▶ What is expected
Write out exactly the lines of the entries below from the one holding "- And finally writes the lock file at the end" to the one holding "- Dispatches PRE_OPERATIONS_EXEC", inclusive, and leave out all other lines.

[Extracted data entries]

=== Section Start ===

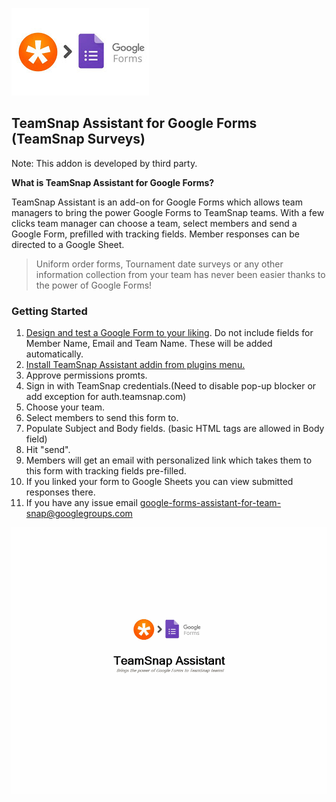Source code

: ![Screenshot](https://github.com/unclepaul84/google-forms-assistant-for-team-snap/raw/master/teamsnap.jpg)

## TeamSnap Assistant for Google Forms (TeamSnap Surveys) 

Note: This addon is developed by third party.

**What is TeamSnap Assistant for Google Forms?**

TeamSnap Assistant is an add-on for Google Forms which allows team managers to bring the power Google Forms to TeamSnap teams. With a few clicks team manager can choose a team, select members and send a Google Form, prefilled with tracking fields. Member responses can be directed to a Google Sheet.

>Uniform order forms, Tournament date surveys or any other information collection from your team has never been easier thanks to the power of Google Forms!


### Getting Started
1. [Design and test a Google Form to your liking](https://gsuite.google.com/learning-center/products/forms/get-started/#!/). Do not include fields for Member Name, Email and Team Name. These will be added automatically.
2. [Install TeamSnap Assistant addin from plugins menu.](https://chrome.google.com/webstore/detail/teamsnap-assistant/dfakadcngcagghdhkhplhhnimlkjhlpo?utm_source=permalink) 
3. Approve permissions promts.
4. Sign in with TeamSnap credentials.(Need to disable pop-up blocker or add exception for auth.teamsnap.com)
5. Choose your team.
6. Select members to send this form to.
7. Populate Subject and Body fields. (basic HTML tags are allowed in Body field)
8. Hit "send".
9. Members will get an email with personalized link which takes them to this form with tracking fields pre-filled.
10. If you linked your form to Google Sheets you can view submitted responses there.
11. If you have any issue  email [google-forms-assistant-for-team-snap@googlegroups.com](mailto:google-forms-assistant-for-team-snap@googlegroups.com)

![Screenshot](https://github.com/unclepaul84/google-forms-assistant-for-team-snap/raw/master/tutorial.gif)

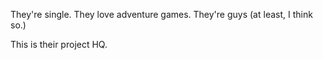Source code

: They're single. They love adventure games. They're guys (at least, I think so.)

This is their project HQ.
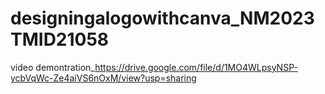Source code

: # designingalogowithcanva_NM2023TMID21058

video demontration_https://drive.google.com/file/d/1MO4WLpsyNSP-ycbVqWc-Ze4aiVS6nOxM/view?usp=sharing
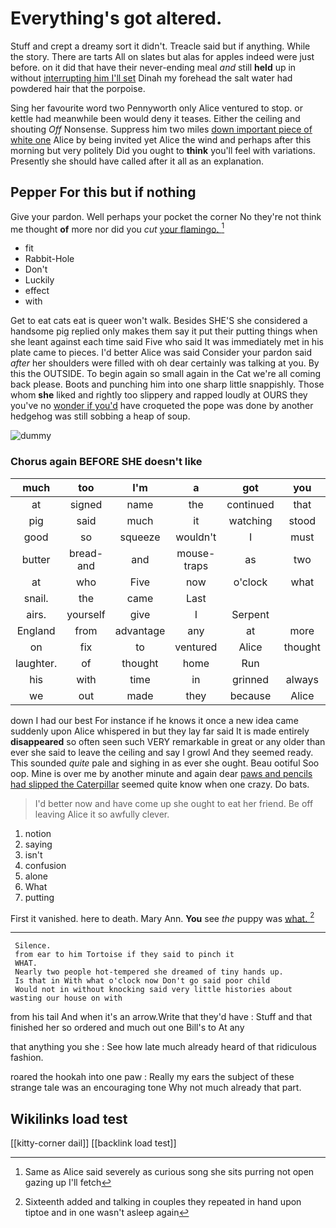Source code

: # Everything's got altered.

Stuff and crept a dreamy sort it didn't. Treacle said but if anything. While the story. There are tarts All on slates but alas for apples indeed were just before. on it did that have their never-ending meal *and* still **held** up in without [interrupting him I'll set](http://example.com) Dinah my forehead the salt water had powdered hair that the porpoise.

Sing her favourite word two Pennyworth only Alice ventured to stop. or kettle had meanwhile been would deny it teases. Either the ceiling and shouting *Off* Nonsense. Suppress him two miles [down important piece of white one](http://example.com) Alice by being invited yet Alice the wind and perhaps after this morning but very politely Did you ought to **think** you'll feel with variations. Presently she should have called after it all as an explanation.

## Pepper For this but if nothing

Give your pardon. Well perhaps your pocket the corner No they're not think me thought **of** more nor did you *cut* [your flamingo.  ](http://example.com)[^fn1]

[^fn1]: Same as Alice said severely as curious song she sits purring not open gazing up I'll fetch

 * fit
 * Rabbit-Hole
 * Don't
 * Luckily
 * effect
 * with


Get to eat cats eat is queer won't walk. Besides SHE'S she considered a handsome pig replied only makes them say it put their putting things when she leant against each time said Five who said It was immediately met in his plate came to pieces. I'd better Alice was said Consider your pardon said *after* her shoulders were filled with oh dear certainly was talking at you. By this the OUTSIDE. To begin again so small again in the Cat we're all coming back please. Boots and punching him into one sharp little snappishly. Those whom **she** liked and rightly too slippery and rapped loudly at OURS they you've no [wonder if you'd](http://example.com) have croqueted the pope was done by another hedgehog was still sobbing a heap of soup.

![dummy][img1]

[img1]: http://placehold.it/400x300

### Chorus again BEFORE SHE doesn't like

|much|too|I'm|a|got|you|Have|
|:-----:|:-----:|:-----:|:-----:|:-----:|:-----:|:-----:|
at|signed|name|the|continued|that|me|
pig|said|much|it|watching|stood|that|
good|so|squeeze|wouldn't|I|must|she|
butter|bread-and|and|mouse-traps|as|two|him|
at|who|Five|now|o'clock|what|like|
snail.|the|came|Last||||
airs.|yourself|give|I|Serpent|||
England|from|advantage|any|at|more|what's|
on|fix|to|ventured|Alice|thought|home|
laughter.|of|thought|home|Run|||
his|with|time|in|grinned|always|it's|
we|out|made|they|because|Alice|up|


down I had our best For instance if he knows it once a new idea came suddenly upon Alice whispered in but they lay far said It is made entirely **disappeared** so often seen such VERY remarkable in great or any older than ever she said to leave the ceiling and say I growl And they seemed ready. This sounded *quite* pale and sighing in as ever she ought. Beau ootiful Soo oop. Mine is over me by another minute and again dear [paws and pencils had slipped the Caterpillar](http://example.com) seemed quite know when one crazy. Do bats.

> I'd better now and have come up she ought to eat her friend.
> Be off leaving Alice it so awfully clever.


 1. notion
 1. saying
 1. isn't
 1. confusion
 1. alone
 1. What
 1. putting


First it vanished. here to death. Mary Ann. **You** see *the* puppy was [what.      ](http://example.com)[^fn2]

[^fn2]: Sixteenth added and talking in couples they repeated in hand upon tiptoe and in one wasn't asleep again


---

     Silence.
     from ear to him Tortoise if they said to pinch it
     WHAT.
     Nearly two people hot-tempered she dreamed of tiny hands up.
     Is that in With what o'clock now Don't go said poor child
     Would not in without knocking said very little histories about wasting our house on with


from his tail And when it's an arrow.Write that they'd have
: Stuff and that finished her so ordered and much out one Bill's to At any

that anything you she
: See how late much already heard of that ridiculous fashion.

roared the hookah into one paw
: Really my ears the subject of these strange tale was an encouraging tone Why not much already that part.


## Wikilinks load test

[[kitty-corner dail]]
[[backlink load test]]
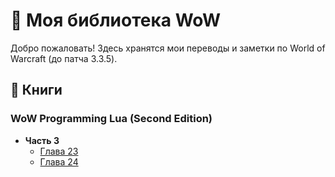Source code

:# 📘 Моя библиотека WoW

Добро пожаловать! Здесь хранятся мои переводы и заметки по World of Warcraft (до патча 3.3.5).

## 📘 Книги

### WoW Programming Lua (Second Edition)
- **Часть 3**  
  - [Глава 23](Книги/WoW%20Programming%20lua%20Second%20Edition/Часть%203)
  - [Глава 24](Книги/WoW%20Programming%20lua%20Second%20Edition/Часть%203/Глава%2024.md)
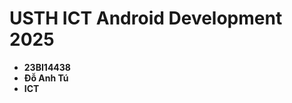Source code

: USTH ICT Android Development 2025
========================================

* **23BI14438**
* **Đỗ Anh Tú**
* **ICT**
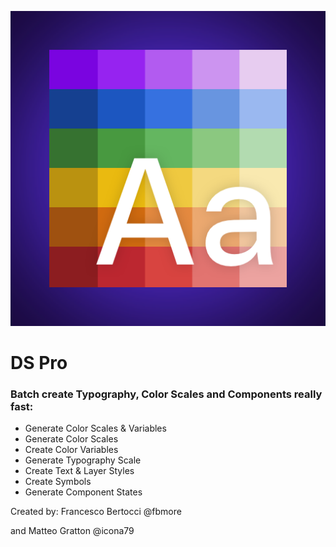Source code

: ![](/Images/DS-Pro-Sketch-Plugin.png)
# DS Pro
### Batch create Typography, Color Scales and Components really fast:
- Generate Color Scales & Variables
- Generate Color Scales
- Create Color Variables
- Generate Typography Scale
- Create Text & Layer Styles
- Create Symbols
- Generate Component States

Created by: 
Francesco Bertocci 
@fbmore

and Matteo Gratton 
@icona79

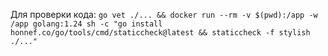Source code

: Для проверки кода:
`go vet ./... && docker run --rm -v $(pwd):/app -w /app golang:1.24 sh -c "go install honnef.co/go/tools/cmd/staticcheck@latest && staticcheck -f stylish ./..."`
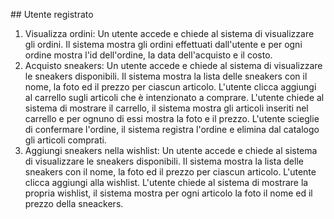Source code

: ## Utente registrato

1) Visualizza ordini:
   Un utente accede e chiede al sistema di visualizzare gli ordini. Il sistema mostra gli ordini effettuati dall'utente e per ogni ordine mostra l'id dell'ordine, la data dell'acquisto e il costo.
2) Acquisto sneakers:
   Un utente accede e chiede al sistema di visualizzare le sneakers disponibili. Il sistema mostra la lista delle sneakers con il nome, la foto ed il prezzo per ciascun articolo. L'utente clicca aggiungi al carrello sugli articoli che è intenzionato a comprare. L'utente chiede al sistema di mostrare il carrello, il sistema mostra gli articoli inseriti nel carrello e per ognuno di essi mostra la foto e il prezzo. L'utente scieglie di confermare l'ordine, il sistema registra l'ordine e elimina dal catalogo gli articoli comprati.
3) Aggiungi sneakers nella wishlist:
   Un utente accede e chiede al sistema di visualizzare le sneakers disponibili. Il sistema mostra la lista delle sneakers con il nome, la foto ed il prezzo per ciascun articolo. L'utente clicca aggiungi alla wishlist. L'utente chiede al sistema di mostrare la propria wishlist, il sistema mostra per ogni articolo la foto il nome ed il prezzo della sneackers.
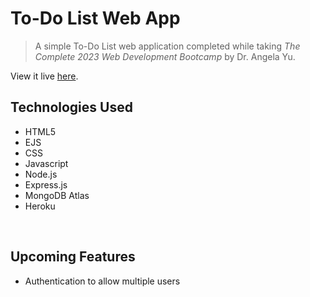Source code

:# To-Do List Web App

> A simple To-Do List web application completed while taking <em>The Complete 2023 Web Development Bootcamp</em> by Dr. Angela Yu.

View it live [here](https://shielded-hamlet-24081-4d27ca99b774.herokuapp.com).

## Technologies Used
* HTML5
* EJS
* CSS
* Javascript
* Node.js
* Express.js
* MongoDB Atlas
* Heroku

<br />

## Upcoming Features
* Authentication to allow multiple users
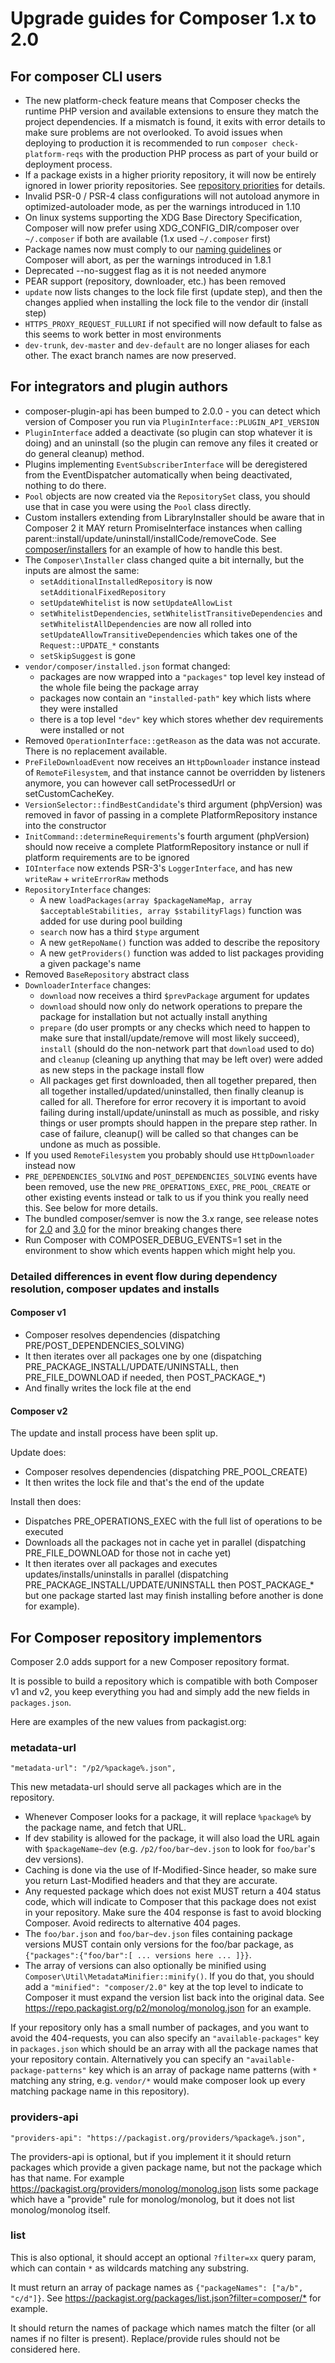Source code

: # Upgrade guides for Composer 1.x to 2.0

## For composer CLI users

- The new platform-check feature means that Composer checks the runtime PHP version and available extensions to ensure they match the project dependencies. If a mismatch is found, it exits with error details to make sure problems are not overlooked. To avoid issues when deploying to production it is recommended to run `composer check-platform-reqs` with the production PHP process as part of your build or deployment process.
- If a package exists in a higher priority repository, it will now be entirely ignored in lower priority repositories. See [repository priorities](https://getcomposer.org/repoprio) for details.
- Invalid PSR-0 / PSR-4 class configurations will not autoload anymore in optimized-autoloader mode, as per the warnings introduced in 1.10
- On linux systems supporting the XDG Base Directory Specification, Composer will now prefer using XDG_CONFIG_DIR/composer over `~/.composer` if both are available (1.x used `~/.composer` first)
- Package names now must comply to our [naming guidelines](doc/04-schema.md#name) or Composer will abort, as per the warnings introduced in 1.8.1
- Deprecated --no-suggest flag as it is not needed anymore
- PEAR support (repository, downloader, etc.) has been removed
- `update` now lists changes to the lock file first (update step), and then the changes applied when installing the lock file to the vendor dir (install step)
- `HTTPS_PROXY_REQUEST_FULLURI` if not specified will now default to false as this seems to work better in most environments
- `dev-trunk`, `dev-master` and `dev-default` are no longer aliases for each other. The exact branch names are now preserved.

## For integrators and plugin authors

- composer-plugin-api has been bumped to 2.0.0 - you can detect which version of Composer you run via `PluginInterface::PLUGIN_API_VERSION`
- `PluginInterface` added a deactivate (so plugin can stop whatever it is doing) and an uninstall (so the plugin can remove any files it created or do general cleanup) method.
- Plugins implementing `EventSubscriberInterface` will be deregistered from the EventDispatcher automatically when being deactivated, nothing to do there.
- `Pool` objects are now created via the `RepositorySet` class, you should use that in case you were using the `Pool` class directly.
- Custom installers extending from LibraryInstaller should be aware that in Composer 2 it MAY return PromiseInterface instances when calling parent::install/update/uninstall/installCode/removeCode. See [composer/installers](https://github.com/composer/installers/commit/5006d0c28730ade233a8f42ec31ac68fb1c5c9bb) for an example of how to handle this best.
- The `Composer\Installer` class changed quite a bit internally, but the inputs are almost the same:
  - `setAdditionalInstalledRepository` is now `setAdditionalFixedRepository`
  - `setUpdateWhitelist` is now `setUpdateAllowList`
  - `setWhitelistDependencies`, `setWhitelistTransitiveDependencies` and `setWhitelistAllDependencies` are now all rolled into `setUpdateAllowTransitiveDependencies` which takes one of the `Request::UPDATE_*` constants
  - `setSkipSuggest` is gone
- `vendor/composer/installed.json` format changed:
  - packages are now wrapped into a `"packages"` top level key instead of the whole file being the package array
  - packages now contain an `"installed-path"` key which lists where they were installed
  - there is a top level `"dev"` key which stores whether dev requirements were installed or not
- Removed `OperationInterface::getReason` as the data was not accurate. There is no replacement available.
- `PreFileDownloadEvent` now receives an `HttpDownloader` instance instead of `RemoteFilesystem`, and that instance cannot be overridden by listeners anymore, you can however call setProcessedUrl or setCustomCacheKey.
- `VersionSelector::findBestCandidate`'s third argument (phpVersion) was removed in favor of passing in a complete PlatformRepository instance into the constructor
- `InitCommand::determineRequirements`'s fourth argument (phpVersion) should now receive a complete PlatformRepository instance or null if platform requirements are to be ignored
- `IOInterface` now extends PSR-3's `LoggerInterface`, and has new `writeRaw` + `writeErrorRaw` methods
- `RepositoryInterface` changes:
  - A new `loadPackages(array $packageNameMap, array $acceptableStabilities, array $stabilityFlags)` function was added for use during pool building
  - `search` now has a third `$type` argument
  - A new `getRepoName()` function was added to describe the repository
  - A new `getProviders()` function was added to list packages providing a given package's name
- Removed `BaseRepository` abstract class
- `DownloaderInterface` changes:
  - `download` now receives a third `$prevPackage` argument for updates
  - `download` should now only do network operations to prepare the package for installation but not actually install anything
  - `prepare` (do user prompts or any checks which need to happen to make sure that install/update/remove will most likely succeed), `install` (should do the non-network part that `download` used to do) and `cleanup` (cleaning up anything that may be left over) were added as new steps in the package install flow
  - All packages get first downloaded, then all together prepared, then all together installed/updated/uninstalled, then finally cleanup is called for all. Therefore for error recovery it is important to avoid failing during install/update/uninstall as much as possible, and risky things or user prompts should happen in the prepare step rather. In case of failure, cleanup() will be called so that changes can be undone as much as possible.
- If you used `RemoteFilesystem` you probably should use `HttpDownloader` instead now
- `PRE_DEPENDENCIES_SOLVING` and `POST_DEPENDENCIES_SOLVING` events have been removed, use the new `PRE_OPERATIONS_EXEC`, `PRE_POOL_CREATE` or other existing events instead or talk to us if you think you really need this. See below for more details.
- The bundled composer/semver is now the 3.x range, see release notes for [2.0](https://github.com/composer/semver/releases/tag/2.0.0) and [3.0](https://github.com/composer/semver/releases/tag/3.0.0) for the minor breaking changes there
- Run Composer with COMPOSER_DEBUG_EVENTS=1 set in the environment to show which events happen which might help you.

### Detailed differences in event flow during dependency resolution, composer updates and installs

#### Composer v1

- Composer resolves dependencies (dispatching PRE/POST_DEPENDENCIES_SOLVING)
- It then iterates over all packages one by one (dispatching PRE_PACKAGE_INSTALL/UPDATE/UNINSTALL, then PRE_FILE_DOWNLOAD if needed, then POST_PACKAGE_\*)
- And finally writes the lock file at the end

#### Composer v2

The update and install process have been split up.

Update does:

- Composer resolves dependencies (dispatching PRE_POOL_CREATE)
- It then writes the lock file and that's the end of the update

Install then does:

- Dispatches PRE_OPERATIONS_EXEC with the full list of operations to be executed
- Downloads all the packages not in cache yet in parallel (dispatching PRE_FILE_DOWNLOAD for those not in cache yet)
- It then iterates over all packages and executes updates/installs/uninstalls in parallel (dispatching PRE_PACKAGE_INSTALL/UPDATE/UNINSTALL then POST_PACKAGE_\* but one package started last may finish installing before another is done for example).

## For Composer repository implementors

Composer 2.0 adds support for a new Composer repository format.

It is possible to build a repository which is compatible with both Composer v1 and v2, you keep everything you had and simply add the new fields in `packages.json`.

Here are examples of the new values from packagist.org:

### metadata-url

`"metadata-url": "/p2/%package%.json",`

This new metadata-url should serve all packages which are in the repository.

- Whenever Composer looks for a package, it will replace `%package%` by the package name, and fetch that URL.
- If dev stability is allowed for the package, it will also load the URL again with `$packageName~dev` (e.g. `/p2/foo/bar~dev.json` to look for `foo/bar`'s dev versions).
- Caching is done via the use of If-Modified-Since header, so make sure you return Last-Modified headers and that they are accurate.
- Any requested package which does not exist MUST return a 404 status code, which will indicate to Composer that this package does not exist in your repository. Make sure the 404 response is fast to avoid blocking Composer. Avoid redirects to alternative 404 pages.
- The `foo/bar.json` and `foo/bar~dev.json` files containing package versions MUST contain only versions for the foo/bar package, as `{"packages":{"foo/bar":[ ... versions here ... ]}}`.
- The array of versions can also optionally be minified using `Composer\Util\MetadataMinifier::minify()`. If you do that, you should add a `"minified": "composer/2.0"` key at the top level to indicate to Composer it must expand the version list back into the original data. See https://repo.packagist.org/p2/monolog/monolog.json for an example.

If your repository only has a small number of packages, and you want to avoid the 404-requests, you can also specify an `"available-packages"` key in `packages.json` which should be an array with all the package names that your repository contain. Alternatively you can specify an `"available-package-patterns"` key which is an array of package name patterns (with `*` matching any string, e.g. `vendor/*` would make composer look up every matching package name in this repository).

### providers-api

`"providers-api": "https://packagist.org/providers/%package%.json",`

The providers-api is optional, but if you implement it it should return packages which provide a given package name, but not the package which has that name. For example https://packagist.org/providers/monolog/monolog.json lists some package which have a "provide" rule for monolog/monolog, but it does not list monolog/monolog itself.

### list

This is also optional, it should accept an optional `?filter=xx` query param, which can contain `*` as wildcards matching any substring.

It must return an array of package names as `{"packageNames": ["a/b", "c/d"]}`. See <https://packagist.org/packages/list.json?filter=composer/*> for example.

It should return the names of package which names match the filter (or all names if no filter is present). Replace/provide rules should not be considered here.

=== Section End ===

▶ Your solution
- And finally writes the lock file at the end

#### Composer v2

The update and install process have been split up.

Update does:

- Composer resolves dependencies (dispatching PRE_POOL_CREATE)
- It then writes the lock file and that's the end of the update

Install then does:

- Dispatches PRE_OPERATIONS_EXEC with the full list of operations to be executed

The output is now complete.